Aligning around shared health metrics
Let’s start with the foundation: metrics. If RevOps and Customer Success aren’t working from the same definition of customer health, they’re moving in different directions.
Start with three essentials:
- Net revenue retention (NRR) – a strategic indicator of account health and growth
- Churn rate – a lagging metric that signals downstream risk
- Product usage signals – leading indicators that support proactive workflows
RevOps can turn these into real-time alerts, dashboards, and workflows. For example, they can trigger a renewal preparation workflow 120 days before contract expiration, highlight expansion opportunities based on product usage milestones, and flag at-risk accounts based on activity drop-offs.
This work makes customer data easier to use and more importantly, easier to act on.
When RevOps owns metrics that influence account growth and risk, it shows they are contributing to business stability. That earns credibility with executives.
Mapping the lifecycle and handoff moments
Every dip in NRR has a cause, and many of those causes can be traced back to process breakdowns between teams.
“If you’re aligning to the customer buyer journey, it ends up being across everything. At the end of the day, RevOps connects those dots.”
— Hannah Wendt, Director of RevOps, NoFraud
A clear RevOps lifecycle map should cover:
- Sales handoff to onboarding
- Onboarding to Customer Success
- Customer Success to account management
- The renewal motion
Once the handoffs are mapped, gaps become visible. Is CS receiving full context from Sales? Are adoption goals documented and tracked? Is there clarity on who drives upsell conversations?
Customer journey mapping gives structure to these questions and ensures smoother transitions between teams.
When RevOps brings visibility to gaps in customer lifecycle execution, they demonstrate that they are safeguarding revenue. That kind of contribution stands out at the executive level.
Automating playbooks for expansion and renewal
Once lifecycle mapping and metrics are aligned, the next step is execution at scale.
This is where AccountAim dashboards and automation workflows are valuable. A well-equipped RevOps team can:
- Build playbooks for expansion and renewal into CRM systems
- Create dashboards for CSMs that highlight at-risk or expansion-ready accounts
- Automate task assignments based on contract terms or usage patterns
These are not isolated projects. They are components of durable, repeatable expansion and renewal strategies.

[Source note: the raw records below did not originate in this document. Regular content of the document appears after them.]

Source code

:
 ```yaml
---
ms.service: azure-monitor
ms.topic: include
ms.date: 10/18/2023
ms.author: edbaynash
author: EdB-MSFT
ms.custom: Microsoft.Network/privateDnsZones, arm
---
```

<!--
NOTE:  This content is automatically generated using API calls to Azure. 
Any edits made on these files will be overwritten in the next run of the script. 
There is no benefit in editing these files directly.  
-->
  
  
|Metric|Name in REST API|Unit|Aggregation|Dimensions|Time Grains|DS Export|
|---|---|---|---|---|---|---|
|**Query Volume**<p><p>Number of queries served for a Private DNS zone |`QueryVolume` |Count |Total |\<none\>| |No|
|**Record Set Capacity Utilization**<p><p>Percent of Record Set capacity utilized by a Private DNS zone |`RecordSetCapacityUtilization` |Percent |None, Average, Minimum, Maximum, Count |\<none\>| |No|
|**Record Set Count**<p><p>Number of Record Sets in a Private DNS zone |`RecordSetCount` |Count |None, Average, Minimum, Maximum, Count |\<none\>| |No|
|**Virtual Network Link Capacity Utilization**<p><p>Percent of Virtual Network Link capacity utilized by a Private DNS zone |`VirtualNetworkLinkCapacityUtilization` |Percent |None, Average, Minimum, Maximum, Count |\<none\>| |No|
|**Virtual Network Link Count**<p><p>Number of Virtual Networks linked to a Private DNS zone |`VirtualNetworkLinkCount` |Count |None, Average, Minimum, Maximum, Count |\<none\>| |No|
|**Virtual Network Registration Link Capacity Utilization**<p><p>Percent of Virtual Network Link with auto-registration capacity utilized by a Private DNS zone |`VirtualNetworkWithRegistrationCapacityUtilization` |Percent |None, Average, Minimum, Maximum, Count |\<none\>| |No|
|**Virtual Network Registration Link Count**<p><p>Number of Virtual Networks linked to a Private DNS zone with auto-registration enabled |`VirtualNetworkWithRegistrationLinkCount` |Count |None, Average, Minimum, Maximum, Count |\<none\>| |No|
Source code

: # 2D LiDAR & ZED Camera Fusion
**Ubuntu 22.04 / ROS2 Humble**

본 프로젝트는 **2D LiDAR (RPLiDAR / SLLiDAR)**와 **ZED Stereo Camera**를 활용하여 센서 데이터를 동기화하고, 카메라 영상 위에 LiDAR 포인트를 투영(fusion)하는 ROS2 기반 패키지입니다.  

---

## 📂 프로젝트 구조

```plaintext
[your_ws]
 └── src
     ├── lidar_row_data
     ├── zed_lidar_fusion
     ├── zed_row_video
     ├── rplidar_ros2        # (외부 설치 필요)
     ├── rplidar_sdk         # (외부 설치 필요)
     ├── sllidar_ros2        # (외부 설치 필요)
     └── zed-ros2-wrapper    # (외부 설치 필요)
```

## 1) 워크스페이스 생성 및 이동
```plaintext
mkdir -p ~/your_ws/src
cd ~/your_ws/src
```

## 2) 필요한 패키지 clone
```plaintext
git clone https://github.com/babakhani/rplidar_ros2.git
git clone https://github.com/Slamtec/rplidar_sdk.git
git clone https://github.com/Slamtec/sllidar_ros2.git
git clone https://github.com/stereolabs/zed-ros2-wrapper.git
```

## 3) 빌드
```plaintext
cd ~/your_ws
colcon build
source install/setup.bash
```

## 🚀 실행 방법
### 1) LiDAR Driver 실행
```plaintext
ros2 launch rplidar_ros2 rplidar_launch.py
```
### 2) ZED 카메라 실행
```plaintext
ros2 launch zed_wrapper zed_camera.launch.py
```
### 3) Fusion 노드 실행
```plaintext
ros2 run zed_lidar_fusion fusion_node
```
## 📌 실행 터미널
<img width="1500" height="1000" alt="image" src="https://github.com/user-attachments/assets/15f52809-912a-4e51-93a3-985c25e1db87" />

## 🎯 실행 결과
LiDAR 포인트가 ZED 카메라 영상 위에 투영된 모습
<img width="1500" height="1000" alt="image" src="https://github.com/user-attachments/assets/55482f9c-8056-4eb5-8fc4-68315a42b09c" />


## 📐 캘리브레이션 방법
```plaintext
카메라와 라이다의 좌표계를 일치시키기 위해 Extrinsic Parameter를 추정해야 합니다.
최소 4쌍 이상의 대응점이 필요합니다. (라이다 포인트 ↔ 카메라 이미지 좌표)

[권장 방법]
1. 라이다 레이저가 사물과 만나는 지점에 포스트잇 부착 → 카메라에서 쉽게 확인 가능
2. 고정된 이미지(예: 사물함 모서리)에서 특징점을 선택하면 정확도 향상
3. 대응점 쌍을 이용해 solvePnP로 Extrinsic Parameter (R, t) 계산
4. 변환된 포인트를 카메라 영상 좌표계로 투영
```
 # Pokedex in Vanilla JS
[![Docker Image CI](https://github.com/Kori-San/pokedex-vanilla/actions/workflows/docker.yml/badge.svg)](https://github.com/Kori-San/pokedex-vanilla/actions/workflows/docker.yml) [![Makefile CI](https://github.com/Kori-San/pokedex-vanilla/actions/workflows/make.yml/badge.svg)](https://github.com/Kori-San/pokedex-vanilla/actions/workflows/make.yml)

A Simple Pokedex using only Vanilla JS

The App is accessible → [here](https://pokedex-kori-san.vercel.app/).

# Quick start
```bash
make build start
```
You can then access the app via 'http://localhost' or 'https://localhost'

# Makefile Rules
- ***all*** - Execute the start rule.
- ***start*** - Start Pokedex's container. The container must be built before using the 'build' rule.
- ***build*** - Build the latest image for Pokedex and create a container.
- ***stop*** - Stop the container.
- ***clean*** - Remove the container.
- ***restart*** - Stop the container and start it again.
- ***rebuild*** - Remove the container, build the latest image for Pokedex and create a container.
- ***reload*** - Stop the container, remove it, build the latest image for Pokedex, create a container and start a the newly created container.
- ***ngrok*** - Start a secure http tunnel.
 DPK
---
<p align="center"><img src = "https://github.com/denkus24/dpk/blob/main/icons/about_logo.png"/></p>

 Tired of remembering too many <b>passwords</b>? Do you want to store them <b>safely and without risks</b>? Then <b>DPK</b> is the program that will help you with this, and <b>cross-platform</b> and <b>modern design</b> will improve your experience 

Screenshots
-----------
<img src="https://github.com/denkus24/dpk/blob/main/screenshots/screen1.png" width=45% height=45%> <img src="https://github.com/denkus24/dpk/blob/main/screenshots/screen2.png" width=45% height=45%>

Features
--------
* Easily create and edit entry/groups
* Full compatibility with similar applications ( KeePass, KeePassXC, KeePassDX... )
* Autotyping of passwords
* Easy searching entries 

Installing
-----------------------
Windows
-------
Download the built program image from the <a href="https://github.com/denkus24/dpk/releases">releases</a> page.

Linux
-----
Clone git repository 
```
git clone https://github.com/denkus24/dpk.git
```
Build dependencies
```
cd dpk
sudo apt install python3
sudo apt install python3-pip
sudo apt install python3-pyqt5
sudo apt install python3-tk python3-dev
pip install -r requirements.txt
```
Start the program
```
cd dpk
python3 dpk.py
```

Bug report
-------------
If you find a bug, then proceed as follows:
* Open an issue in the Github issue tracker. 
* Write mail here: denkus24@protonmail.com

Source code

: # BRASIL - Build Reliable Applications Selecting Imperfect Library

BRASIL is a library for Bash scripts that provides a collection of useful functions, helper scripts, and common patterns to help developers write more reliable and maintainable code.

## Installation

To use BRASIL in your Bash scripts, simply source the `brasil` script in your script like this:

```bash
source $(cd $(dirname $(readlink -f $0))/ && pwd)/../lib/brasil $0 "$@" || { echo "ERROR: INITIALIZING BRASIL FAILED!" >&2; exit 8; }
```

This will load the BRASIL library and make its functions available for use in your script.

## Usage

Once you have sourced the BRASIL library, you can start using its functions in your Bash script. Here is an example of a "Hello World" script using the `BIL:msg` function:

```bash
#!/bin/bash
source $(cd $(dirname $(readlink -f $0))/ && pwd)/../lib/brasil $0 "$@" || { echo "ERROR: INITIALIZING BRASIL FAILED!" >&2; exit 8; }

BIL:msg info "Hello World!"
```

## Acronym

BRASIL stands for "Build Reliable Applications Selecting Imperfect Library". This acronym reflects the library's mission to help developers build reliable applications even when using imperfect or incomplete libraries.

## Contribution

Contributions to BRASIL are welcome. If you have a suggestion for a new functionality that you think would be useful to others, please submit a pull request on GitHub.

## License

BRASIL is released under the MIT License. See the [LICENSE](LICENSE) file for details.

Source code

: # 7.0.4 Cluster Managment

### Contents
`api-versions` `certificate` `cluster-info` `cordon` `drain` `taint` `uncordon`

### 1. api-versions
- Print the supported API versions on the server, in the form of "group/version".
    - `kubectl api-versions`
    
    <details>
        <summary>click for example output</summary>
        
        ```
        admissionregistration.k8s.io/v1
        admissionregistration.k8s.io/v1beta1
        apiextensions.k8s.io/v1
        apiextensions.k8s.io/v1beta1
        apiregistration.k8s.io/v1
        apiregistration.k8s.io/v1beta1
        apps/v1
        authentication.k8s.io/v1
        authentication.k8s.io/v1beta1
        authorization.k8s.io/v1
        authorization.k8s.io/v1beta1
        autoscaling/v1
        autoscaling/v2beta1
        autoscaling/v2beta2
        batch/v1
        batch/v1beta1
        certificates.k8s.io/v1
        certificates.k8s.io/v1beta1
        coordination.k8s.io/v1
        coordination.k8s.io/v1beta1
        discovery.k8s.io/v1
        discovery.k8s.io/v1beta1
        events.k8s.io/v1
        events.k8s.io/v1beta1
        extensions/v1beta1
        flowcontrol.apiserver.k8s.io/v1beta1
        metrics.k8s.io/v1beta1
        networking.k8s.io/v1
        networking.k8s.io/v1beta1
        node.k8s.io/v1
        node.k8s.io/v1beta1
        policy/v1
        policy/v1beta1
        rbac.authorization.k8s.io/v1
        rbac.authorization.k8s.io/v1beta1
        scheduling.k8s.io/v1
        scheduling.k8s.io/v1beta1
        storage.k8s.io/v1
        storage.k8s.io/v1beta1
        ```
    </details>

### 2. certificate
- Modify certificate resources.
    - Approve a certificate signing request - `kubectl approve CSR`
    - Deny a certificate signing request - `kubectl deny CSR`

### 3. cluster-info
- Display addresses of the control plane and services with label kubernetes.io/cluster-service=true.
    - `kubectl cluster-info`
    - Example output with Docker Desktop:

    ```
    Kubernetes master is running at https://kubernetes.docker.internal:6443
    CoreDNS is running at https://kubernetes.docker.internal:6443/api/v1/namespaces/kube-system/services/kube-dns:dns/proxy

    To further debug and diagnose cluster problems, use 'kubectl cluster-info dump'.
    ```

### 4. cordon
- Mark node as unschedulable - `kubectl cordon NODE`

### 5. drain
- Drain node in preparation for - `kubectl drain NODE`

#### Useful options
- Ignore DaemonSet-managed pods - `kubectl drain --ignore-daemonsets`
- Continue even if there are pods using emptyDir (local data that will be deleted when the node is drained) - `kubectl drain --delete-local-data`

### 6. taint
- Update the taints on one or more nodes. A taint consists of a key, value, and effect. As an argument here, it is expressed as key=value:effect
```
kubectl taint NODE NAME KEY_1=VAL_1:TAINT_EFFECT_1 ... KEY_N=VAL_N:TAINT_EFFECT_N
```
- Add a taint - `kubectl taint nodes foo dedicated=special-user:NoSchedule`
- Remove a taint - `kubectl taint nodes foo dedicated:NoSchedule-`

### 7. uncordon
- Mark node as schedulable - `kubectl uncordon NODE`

Executives prioritize consistency and scale. When RevOps introduces automation that supports revenue retention and growth, they are recognized as operational leaders.
Making impact visible
Customer Success teams are closest to the accounts. RevOps teams have the systems and data. When these teams collaborate around metrics, processes, and automation, they improve outcomes across the board.
For RevOps leaders looking to do their job more strategically, and gain recognition from the C-suite, this is a high-leverage place to start.